:: Work required ::
Nothing but the lines from the one including "qua đường thẳng." through the last line of the entries, restated exactly, should appear in the answer; omit the pictures.

[[ Material to process open ]]

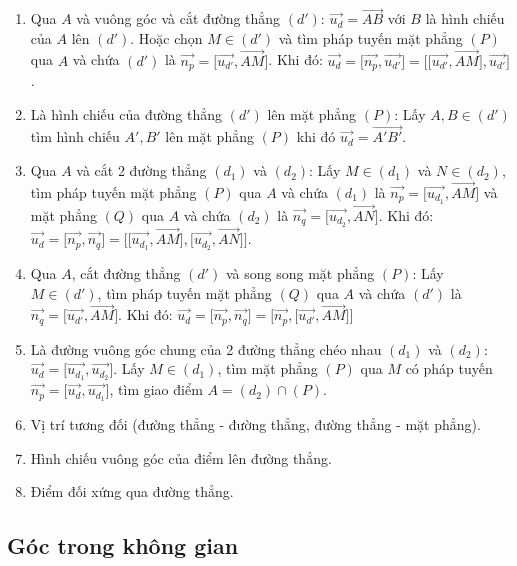 \documentclass[12pt,a4paper]{article}
\begin{document}
\begin{enumerate}[label=\textbf{Dạng \arabic*:}, leftmargin=*, align=left]
\begin{itemize}
  \end{itemize}
  \item Qua $A$ và vuông góc và cắt đường thẳng $(d')$: $\vec{u_d} = \overrightarrow{AB}$ với $B$ là hình chiếu của $A$ lên $(d')$. Hoặc chọn $M \in (d')$ và tìm pháp tuyến mặt phẳng $(P)$ qua $A$ và chứa $(d')$ là $\vec{n_p} = \bigl[\vec{u_{d'}}, \overrightarrow{AM}\bigr]$. Khi đó: $\vec{u_d} = \bigl[\vec{n_p}, \vec{u_{d'}}\bigr] = \bigl[\bigl[\vec{u_{d'}}, \overrightarrow{AM}\bigr], \vec{u_{d'}}\bigr]$.
  \item Là hình chiếu của đường thẳng $(d')$ lên mặt phẳng $(P)$: Lấy $A, B \in (d')$ tìm hình chiếu $A', B'$ lên mặt phẳng $(P)$ khi đó $\vec{u_d} = \overrightarrow{A'B'}$.
  \item Qua $A$ và cắt 2 đường thẳng $(d_1)$ và $(d_2)$: Lấy $M \in (d_1)$ và $N \in (d_2)$, tìm pháp tuyến mặt phẳng $(P)$ qua $A$ và chứa $(d_1)$ là $\vec{n_p} = \bigl[\vec{u_{d_1}}, \overrightarrow{AM}\bigr]$ và mặt phẳng $(Q)$ qua $A$ và chứa $(d_2)$ là $\vec{n_q} = \bigl[\vec{u_{d_2}}, \overrightarrow{AN}\bigr]$. Khi đó: $\vec{u_d} = \bigl[\vec{n_p}, \vec{n_q}\bigr] = \bigl[\bigl[\vec{u_{d_1}}, \overrightarrow{AM}\bigr], \bigl[\vec{u_{d_2}}, \overrightarrow{AN}\bigr]\bigr]$.
  \item Qua $A$, cắt đường thẳng $(d')$ và song song mặt phẳng $(P)$: Lấy $M \in (d')$, tìm pháp tuyến mặt phẳng $(Q)$ qua $A$ và chứa $(d')$ là $\vec{n_q} = \bigl[\vec{u_{d'}}, \overrightarrow{AM}\bigr]$. Khi đó: $\vec{u_d} = \bigl[\vec{n_p}, \vec{n_q}\bigr] = \bigl[\vec{n_p}, \bigl[\vec{u_{d'}}, \overrightarrow{AM}\bigr]\bigr]$
  \item Là đường vuông góc chung của 2 đường thẳng chéo nhau $(d_1)$ và $(d_2)$: $\vec{u_d} = \bigl[\vec{u_{d_1}}, \vec{u_{d_2}}\bigr]$. Lấy $M \in (d_1)$, tìm mặt phẳng $(P)$ qua $M$ có pháp tuyến $\vec{n_p} = \bigl[\vec{u_d}, \vec{u_{d_1}}\bigr]$, tìm giao điểm $A = (d_2) \cap (P)$.
  \item Vị trí tương đối (đường thẳng - đường thẳng, đường thẳng - mặt phẳng).
  \item Hình chiếu vuông góc của điểm lên đường thẳng.
  \item Điểm đối xứng qua đường thẳng.
\end{enumerate}

\subsection{Góc trong không gian}
\end{document}
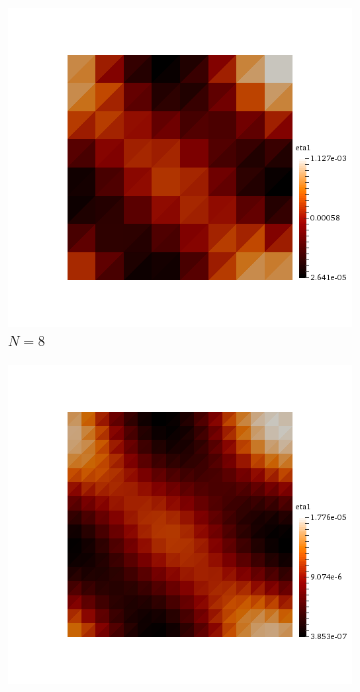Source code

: \begin{figure}[h!]
  \centering
  \begin{subfigure}[b]{0.24\textwidth}
    \includegraphics[width=\textwidth,height=\textheight,keepaspectratio,height=\textheight,keepaspectratio]{figures/2_mpet/no_transfer/space/eta1_8.png}
    \caption{$N=8$}
  \end{subfigure}
  \begin{subfigure}[b]{0.24\textwidth}
    \includegraphics[width=\textwidth,height=\textheight,keepaspectratio,height=\textheight,keepaspectratio]{figures/2_mpet/no_transfer/space/eta1_16.png}

\end{subfigure}
\end{figure}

[[ Material to process closed ]]

:: Solution to the problem ::
  \item Điểm đối xứng qua đường thẳng.
\end{enumerate}

\subsection{Góc trong không gian}
\end{document}
Source code

: \begin{figure}[h!]
  \centering
  \begin{subfigure}[b]{0.24\textwidth}
    \includegraphics[width=\textwidth,height=\textheight,keepaspectratio,height=\textheight,keepaspectratio]{figures/2_mpet/no_transfer/space/eta1_8.png}
    \caption{$N=8$}
  \end{subfigure}
  \begin{subfigure}[b]{0.24\textwidth}
    \includegraphics[width=\textwidth,height=\textheight,keepaspectratio,height=\textheight,keepaspectratio]{figures/2_mpet/no_transfer/space/eta1_16.png}

\end{subfigure}
\end{figure}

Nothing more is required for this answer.